Throughout most of human history, our relationships were constrained: by the surveillance and judgment of others, by geography, by class, by time. The proliferation of networked communication devices allows us to (at least partially) remove these constraints. For some, this is a good thing: relationships hindered by repressive regimes are allowed to flourish online. For others, I think it is not. These constraints often kept immediately gratifying interactions at a distance, forcing us to talk with co-workers about work when we would rather be flirting with our partners, to talk with our parents when we would rather be talking with our long-time friends, conversing with our long-time friends when we’d rather be talking to someone new and exciting, talking to our spouses when we’d rather be flirting with a co-worker. They were shaped by the randomness of geographic distribution, by the history of institutions developed by those in power, and in these cases, circumvention of such constraints is, ultimate, a good thing. But either by accident or by design, those constraints kept us from indulging our every social whim.

Again, this isn’t to say that individuals without networked communication technology did not indulge in selfish interactions not in their or anyone else’s best long-term interest. However, when you make immediately gratifying options more easily accessible, you make them more likely to be chosen, particularly by those low in self-control. Why would the choice of whom to interact with and what to converse about be any different than any other decision (in which the temporal and spatial proximity of temptations make them more likely to be chosen)?

To return to the phone-pecker, it is possible that he simply prefers talking to someone who is not at the party. The pecker was invited to the party because of an assumed mutual interest in interacting with those at the party, but given his inattention to other party goers, he cannot count on this assumption lasting very long. He uses technology to develop and nurture several intense, mutually beneficial relationships with co-workers (frequently answering work emails), romantic partners, and close friends (frequently texting at parties), but ignores those very same people at other times so that he can communicate remotely with others. When spending time with his romantic partner, he frequently converses with friends through text and answers email, neglecting his relationship with his partner. When spending time at work, he frequently blows off work to flirt with his partner. It isn’t that he ignores certain people, but that, given the choice between one conversation and another, he chooses the more immediately interesting conversation.

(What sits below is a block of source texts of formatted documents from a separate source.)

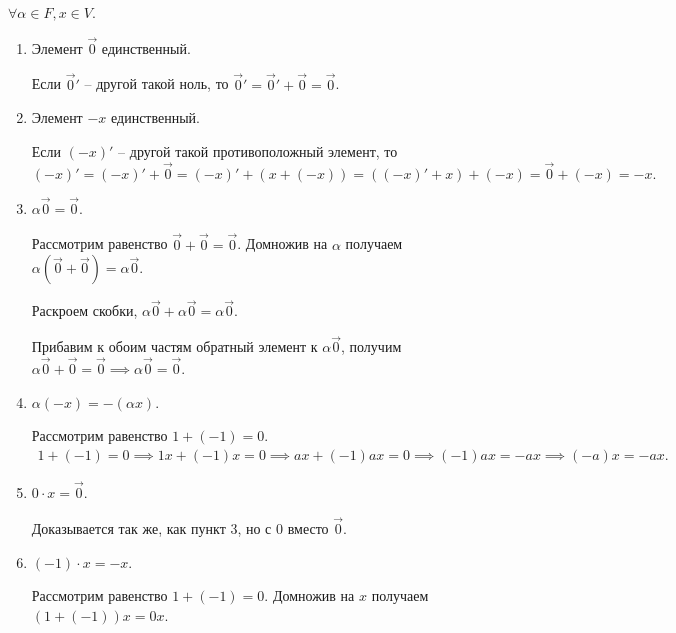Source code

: \documentclass[a4paper]{article}
\begin{document}
\begin{colloq}
            $\forall \alpha \in F, x \in V$.
            \begin{enumerate}
            \item Элемент $\overrightarrow{0}$ единственный.

                Если $\overrightarrow{0}'$ -- другой такой ноль, то $\overrightarrow{0}' = \overrightarrow{0}' + \overrightarrow{0} = \overrightarrow{0}$.

            \item Элемент $-x$ единственный.

                Если $(-x)'$ -- другой такой противоположный элемент, то
                \begin{equation*}
                    (-x)' = (-x)' + \overrightarrow{0} = (-x)' + (x + (-x)) = ((-x)' + x) + (-x) = \overrightarrow{0} + (-x) = -x
                .\end{equation*}
                
            \item $\alpha \overrightarrow{0} = \overrightarrow{0}$.

                \newcommand{\zr}{\overrightarrow{0}}
                Рассмотрим равенство $\zr + \zr = \zr$. Домножив на $\alpha$ получаем $\alpha(\zr + \zr) = \alpha\zr$.

                Раскроем скобки, $\alpha\zr + \alpha\zr = \alpha\zr$. 

                Прибавим к обоим частям обратный элемент к $\alpha\zr$, получим $\alpha\zr + \zr = \zr \implies \alpha\zr = \zr$.

            \item $\alpha (-x) = -(\alpha x)$.

                Рассмотрим равенство $1 + (-1) = 0$.
                \begin{align*}
                    1 + (-1) = 0 \implies 1x + (-1)x = 0 \implies ax + (-1)ax = 0 \implies (-1)ax = -ax \implies (-a)x = -ax
                .\end{align*}

            \item $0 \cdot x = \overrightarrow{0}$.

                Доказывается так же, как пункт 3, но с 0 вместо $\zr$.

            \item $(-1) \cdot x = -x$.

                Рассмотрим равенство $1 + (-1) = 0$. Домножив на $x$ получаем $(1 + (-1))x = 0x$.


\end{enumerate}
\end{colloq}
\end{document}
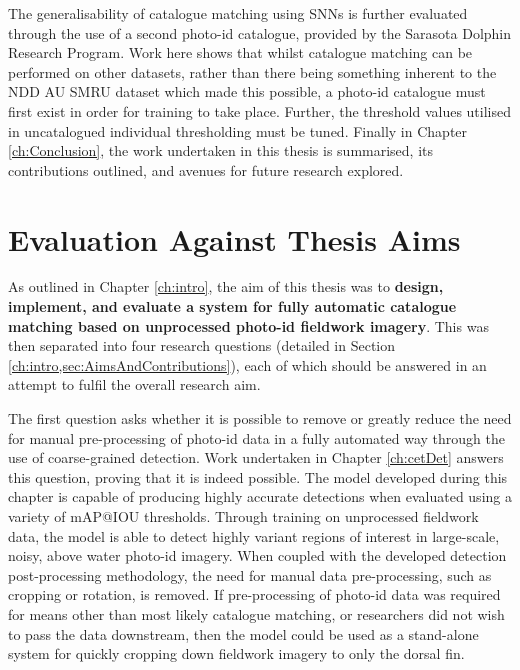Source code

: The generalisability of catalogue matching using SNNs is further evaluated through the use of a second photo-id catalogue, provided by the Sarasota Dolphin Research Program. Work here shows that whilst catalogue matching can be performed on other datasets, rather than there being something inherent to the NDD AU SMRU dataset which made this possible, a photo-id catalogue must first exist in order for training to take place. Further, the threshold values utilised in uncatalogued individual thresholding must be tuned. Finally in Chapter \ref{ch:Conclusion}, the work undertaken in this thesis is summarised, its contributions outlined, and avenues for future research explored.

\section{Evaluation Against Thesis Aims}\label{ch:Conclusion,sec:AimsEvaluation}

As outlined in Chapter \ref{ch:intro}, the aim of this thesis was to \textbf{design, implement, and evaluate a system for fully automatic catalogue matching based on unprocessed photo-id fieldwork imagery}. This was then separated into four research questions (detailed in Section \ref{ch:intro,sec:AimsAndContributions}), each of which should be answered in an attempt to fulfil the overall research aim. 

The first question asks whether it is possible to remove or greatly reduce the need for manual pre-processing of photo-id data in a fully automated way through the use of coarse-grained detection. Work undertaken in Chapter \ref{ch:cetDet} answers this question, proving that it is indeed possible. The model developed during this chapter is capable of producing highly accurate detections when evaluated using a variety of mAP@IOU thresholds. Through training on unprocessed fieldwork data, the model is able to detect highly variant regions of interest in large-scale, noisy, above water photo-id imagery. When coupled with the developed detection post-processing methodology, the need for manual data pre-processing, such as cropping or rotation, is removed. If pre-processing of photo-id data was required for means other than most likely catalogue matching, or researchers did not wish to pass the data downstream, then the model could be used as a stand-alone system for quickly cropping down fieldwork imagery to only the dorsal fin. 

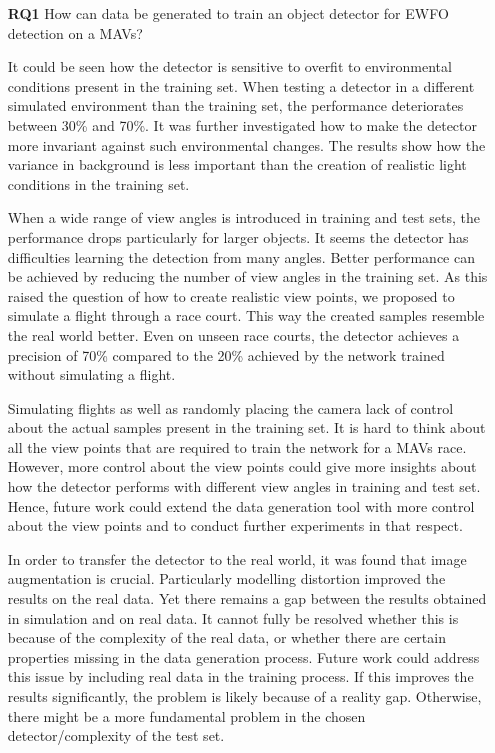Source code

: \begin{enumerate}
	\item[\textbf{RQ1}]How can data be generated to train an object detector for \ac{EWFO} detection on a \acp{MAV}?
	
	It could be seen how the detector is sensitive to overfit to environmental conditions present in the training set. When testing a detector in a different simulated environment than the training set, the performance deteriorates between 30\% and 70\%. It was further investigated how to make the detector more invariant against such environmental changes. The results show how the variance in background is less important than the creation of realistic light conditions in the training set.
	
	When a wide range of view angles is introduced in training and test sets, the performance drops particularly for larger objects. It seems the detector has difficulties learning the detection from many angles. Better performance can be achieved by reducing the number of view angles in the training set. As this raised the question of how to create realistic view points, we proposed to simulate a flight through a race court. This way the created samples resemble the real world better. Even on unseen race courts, the detector achieves a precision of 70\% compared to the 20\% achieved by the network trained without simulating a flight. 
	
	Simulating flights as well as randomly placing the camera lack of control about the actual samples present in the training set. It is hard to think about all the view points that are required to train the network for a \acp{MAV} race. However, more control about the view points could give more insights about how the detector performs with different view angles in training and test set. Hence, future work could extend the data generation tool with more control about the view points and to conduct further experiments in that respect.
		
	In order to transfer the detector to the real world, it was found that image augmentation is crucial. Particularly modelling distortion improved the results on the real data. Yet there remains a gap between the results obtained in simulation and on real data. It cannot fully be resolved whether this is because of the complexity of the real data, or whether there are certain properties missing in the data generation process. Future work could address this issue by including real data in the training process. If this improves the results significantly, the problem is likely because of a reality gap. Otherwise, there might be a more fundamental problem in the chosen detector/complexity of the test set.
	

\end{enumerate}
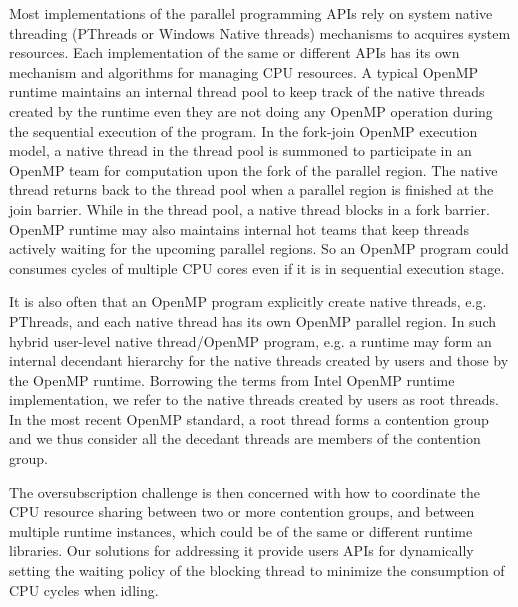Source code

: 
Most implementations of the parallel programming APIs rely on system 
native threading (PThreads or Windows Native threads) mechanisms to acquires system resources. 
Each implementation of the same or different APIs has its own mechanism and algorithms for managing
CPU resources. 
A typical OpenMP runtime maintains 
an internal thread pool to keep track of the native threads created by the runtime even they are not  
doing any OpenMP operation during the sequential execution of the program. 
In the fork-join OpenMP execution model, a native thread in the thread pool 
is summoned to participate in an OpenMP team for computation upon the fork of the {\sf parallel} region. 
The native thread returns back to the thread pool when a parallel 
region is finished at the join barrier. While in the 
thread pool, a native thread blocks in a fork barrier. 
OpenMP runtime may also
maintains internal hot teams that keep threads actively waiting for the upcoming parallel regions. 
So an OpenMP program could consumes cycles of multiple CPU cores even if it is in sequential execution stage.


It is also often that an OpenMP program explicitly create native threads, e.g. PThreads, and each native thread has
its own OpenMP {\sf parallel} region. 
In such hybrid user-level native thread/OpenMP program, e.g. 
a runtime may form an internal decendant hierarchy for the native threads created by users and
those by the OpenMP runtime. Borrowing the terms from Intel OpenMP runtime implementation, we refer to 
the native threads created by users as root threads. 
In the most recent OpenMP standard, a root thread forms a contention group and we thus 
consider all the decedant threads are members of the contention group. 


The oversubscription challenge is then concerned with how 
to coordinate the CPU resource sharing between two or more contention groups, and between multiple 
runtime instances, which could be of the same or different runtime libraries. 
Our solutions for addressing it provide users APIs for 
dynamically setting the waiting policy of the blocking thread to minimize 
the consumption of CPU cycles when idling. 


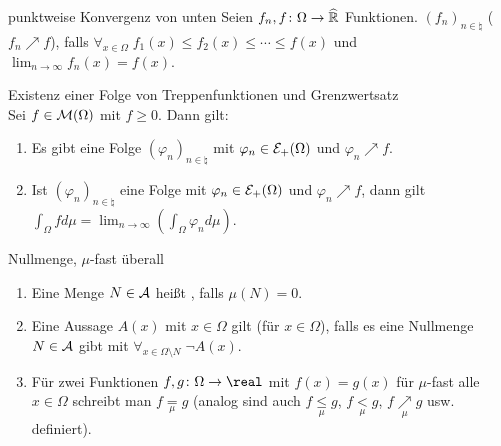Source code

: \linie

\begin{Def}{punktweise Konvergenz von unten}
    Seien $f_n, f\colon \Omega \rightarrow \widehat{\mathbb{R}}$ Funktionen.
    $(f_n)_{n \in \natural}$ 
    ($f_n \nearrow f$), falls $\forall_{x \in \Omega}\; f_1(x) \le f_2(x) \le \dotsb \le f(x)$
    und\\
    $\lim_{n \to \infty} f_n(x) = f(x)$.
\end{Def}

\begin{Satz}{Existenz einer Folge von Treppenfunktionen und Grenzwertsatz}\\
    Sei $f \in \mathcal{M}(\Omega)$ mit $f \ge 0$.
    Dann gilt:
    \begin{enumerate}
        \item
        Es gibt eine Folge $(\varphi_n)_{n \in \natural}$ mit $\varphi_n \in \mathcal{E}_+(\Omega)$ und
        $\varphi_n \nearrow f$.

        \item
        Ist $(\varphi_n)_{n \in \natural}$ eine Folge mit $\varphi_n \in \mathcal{E}_+(\Omega)$ und
        $\varphi_n \nearrow f$, dann gilt\\
        $\int_\Omega f d\mu = \lim_{n \to \infty} \left(\int_\Omega \varphi_n d\mu\right)$.
    \end{enumerate}
\end{Satz}

\linie

\begin{Def}{Nullmenge, $\mu$-fast überall}
    \begin{enumerate}
        \item
        Eine Menge $N \in \mathcal{A}$ heißt , falls $\mu(N) = 0$.

        \item
        Eine Aussage $A(x)$ mit $x \in \Omega$ gilt 
        (für  $x \in \Omega$), falls es eine Nullmenge $N \in \mathcal{A}$ gibt
        mit $\forall_{x \in \Omega \setminus N}\; \lnot A(x)$.

        \item
        Für zwei Funktionen $f, g\colon \Omega \rightarrow \real$ mit
        $f(x) = g(x)$ für $\mu$-fast alle $x \in \Omega$ schreibt man
        $f \underset{\mu}{=} g$
        (analog sind auch $f \underset{\mu}{\le} g$, $f \underset{\mu}{<} g$,
        $f \underset{\mu}{\nearrow} g$ usw. definiert).
    \end{enumerate}
\end{Def}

By doing this, he may be training himself to become intolerant of social situations that are not immediately gratifying, becoming accustomed to the immediately gratifying interactions provided by networked communication devices. At a party, this is relatively harmless, though he might find himself invited to fewer parties in the future. But if he bows out of important discussions/ arguments with his partner before they can be resolved, if he pays more attention to work emails and less attention to his children, if he talks to his partner more than his co-workers about work, or flirts more to his sexy co-worker than he talks to his partner about their finances, eventually, his relationships with all parties will suffer through lack of attention.